Hi folks, looking for some feedback/advice here;
Basics of the situation:
I have a large (140mb, 49,000 contigs) annotated (140,000 features) metagenome that I'd like to upload to NCBI. I ran it through prokka, then went in and added a handful of custom annotations to the *.tbl file. Consequently, the contig-fasta and tbl file need to be run through the tbl2asn gauntlet again. I'm using the following code for tbl2asn (latest version downloaded from NCBI FTP):
tbl2asn \
-i mgenome.contigs.fna \
-f annotations.tbl \
-t template.sbt -o mgenome.asn -V vbt \
-s T -m B -l paired-ends -a r10k -W T \
-y 'Annotated using prokka 1.13.3 from https://github.com/tseemann/prokka'
Here's the issue:
As a trial, I ran thorough a trial tbl2asn using only the first contig (which includes some of the custom annotations) and went through genbank submission to the final steps; the .asn file was successfully validated and everything looks good. However, when I apply tbl2asn on the entire assembly/annotation, it simply does not complete. CPU remains 100% utilized, RAM remains occupied, but the process does not complete and there is no informative stdout feedback or logfile generated.
I have actually completed such a process before, but with a much smaller metagenome assembly.
- Has anybody successfully run an assembly of this scale through tbl2asn succesfully?
- Any idea why this might be getting hung up? (I can't provide the files themselves for trials unfortunately)

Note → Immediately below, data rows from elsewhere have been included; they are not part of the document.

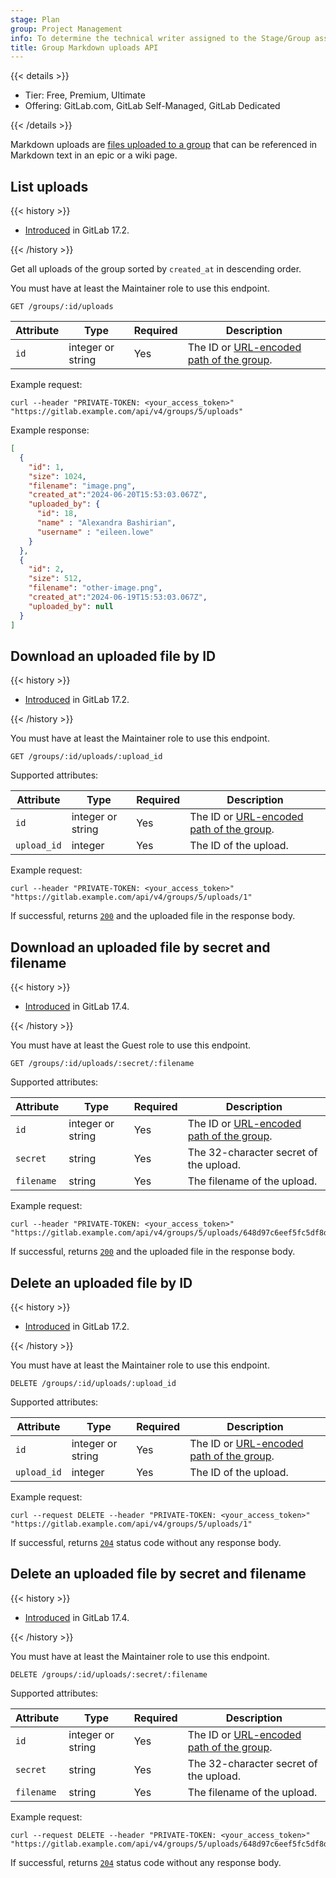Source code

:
 ```yaml
---
stage: Plan
group: Project Management
info: To determine the technical writer assigned to the Stage/Group associated with this page, see https://handbook.gitlab.com/handbook/product/ux/technical-writing/#assignments
title: Group Markdown uploads API
---
```


{{< details >}}

- Tier: Free, Premium, Ultimate
- Offering: GitLab.com, GitLab Self-Managed, GitLab Dedicated

{{< /details >}}

Markdown uploads are [files uploaded to a group](../security/user_file_uploads.md)
that can be referenced in Markdown text in an epic or a wiki page.

## List uploads

{{< history >}}

- [Introduced](https://gitlab.com/gitlab-org/gitlab/-/merge_requests/157066) in GitLab 17.2.

{{< /history >}}

Get all uploads of the group sorted by `created_at` in descending order.

You must have at least the Maintainer role to use this endpoint.

```plaintext
GET /groups/:id/uploads
```

| Attribute | Type              | Required | Description |
|-----------|-------------------|----------|-------------|
| `id`      | integer or string | Yes      | The ID or [URL-encoded path of the group](rest/_index.md#namespaced-paths). |

Example request:

```shell
curl --header "PRIVATE-TOKEN: <your_access_token>" "https://gitlab.example.com/api/v4/groups/5/uploads"
```

Example response:

```json
[
  {
    "id": 1,
    "size": 1024,
    "filename": "image.png",
    "created_at":"2024-06-20T15:53:03.067Z",
    "uploaded_by": {
      "id": 18,
      "name" : "Alexandra Bashirian",
      "username" : "eileen.lowe"
    }
  },
  {
    "id": 2,
    "size": 512,
    "filename": "other-image.png",
    "created_at":"2024-06-19T15:53:03.067Z",
    "uploaded_by": null
  }
]
```

## Download an uploaded file by ID

{{< history >}}

- [Introduced](https://gitlab.com/gitlab-org/gitlab/-/merge_requests/157066) in GitLab 17.2.

{{< /history >}}

You must have at least the Maintainer role to use this endpoint.

```plaintext
GET /groups/:id/uploads/:upload_id
```

Supported attributes:

| Attribute   | Type              | Required | Description |
|-------------|-------------------|----------|-------------|
| `id`        | integer or string | Yes      | The ID or [URL-encoded path of the group](rest/_index.md#namespaced-paths). |
| `upload_id` | integer           | Yes      | The ID of the upload. |

Example request:

```shell
curl --header "PRIVATE-TOKEN: <your_access_token>" "https://gitlab.example.com/api/v4/groups/5/uploads/1"
```

If successful, returns [`200`](rest/troubleshooting.md#status-codes) and the uploaded file in the response body.

## Download an uploaded file by secret and filename

{{< history >}}

- [Introduced](https://gitlab.com/gitlab-org/gitlab/-/merge_requests/164441) in GitLab 17.4.

{{< /history >}}

You must have at least the Guest role to use this endpoint.

```plaintext
GET /groups/:id/uploads/:secret/:filename
```

Supported attributes:

| Attribute   | Type              | Required | Description |
|-------------|-------------------|----------|-------------|
| `id`        | integer or string | Yes      | The ID or [URL-encoded path of the group](rest/_index.md#namespaced-paths). |
| `secret`    | string            | Yes      | The 32-character secret of the upload. |
| `filename`  | string            | Yes      | The filename of the upload. |

Example request:

```shell
curl --header "PRIVATE-TOKEN: <your_access_token>" "https://gitlab.example.com/api/v4/groups/5/uploads/648d97c6eef5fc5df8d1004565b3ee5a/sample.jpg"
```

If successful, returns [`200`](rest/troubleshooting.md#status-codes) and the uploaded file in the response body.

## Delete an uploaded file by ID

{{< history >}}

- [Introduced](https://gitlab.com/gitlab-org/gitlab/-/merge_requests/157066) in GitLab 17.2.

{{< /history >}}

You must have at least the Maintainer role to use this endpoint.

```plaintext
DELETE /groups/:id/uploads/:upload_id
```

Supported attributes:

| Attribute   | Type              | Required | Description |
|-------------|-------------------|----------|-------------|
| `id`        | integer or string | Yes      | The ID or [URL-encoded path of the group](rest/_index.md#namespaced-paths). |
| `upload_id` | integer           | Yes      | The ID of the upload. |

Example request:

```shell
curl --request DELETE --header "PRIVATE-TOKEN: <your_access_token>" "https://gitlab.example.com/api/v4/groups/5/uploads/1"
```

If successful, returns [`204`](rest/troubleshooting.md#status-codes) status code without any response body.

## Delete an uploaded file by secret and filename

{{< history >}}

- [Introduced](https://gitlab.com/gitlab-org/gitlab/-/merge_requests/164441) in GitLab 17.4.

{{< /history >}}

You must have at least the Maintainer role to use this endpoint.

```plaintext
DELETE /groups/:id/uploads/:secret/:filename
```

Supported attributes:

| Attribute   | Type              | Required | Description |
|-------------|-------------------|----------|-------------|
| `id`        | integer or string | Yes      | The ID or [URL-encoded path of the group](rest/_index.md#namespaced-paths). |
| `secret`    | string            | Yes      | The 32-character secret of the upload. |
| `filename`  | string            | Yes      | The filename of the upload. |

Example request:

```shell
curl --request DELETE --header "PRIVATE-TOKEN: <your_access_token>" "https://gitlab.example.com/api/v4/groups/5/uploads/648d97c6eef5fc5df8d1004565b3ee5a/sample.jpg"
```

If successful, returns [`204`](rest/troubleshooting.md#status-codes) status code without any response body.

Any feedback or advice will be much appreciated!
Update (sort of solved):
I ran the same command on a Macbook instead of Ubuntu laptop, both 16Gb RAM systems, just in the hope that the mac version of the program wouldn't have the same problem. There was no obvious different. I noticed that even though the RAM was not totally maxed out, it was using a good deal of virtual (swap) memory, which could explain the slowness. Therefore, I set this running on a more powerful desktop (64Gb RAM) and left it over the weekend. It finished up after ~3 days and passed NCBI asn validation checks. However, even though it had tons of RAM real-estate, it kept using a lot of swap memory and really didn't seem to process much faster.
The conclusion I suppose is that yes, it will complete, but be prepared to wait.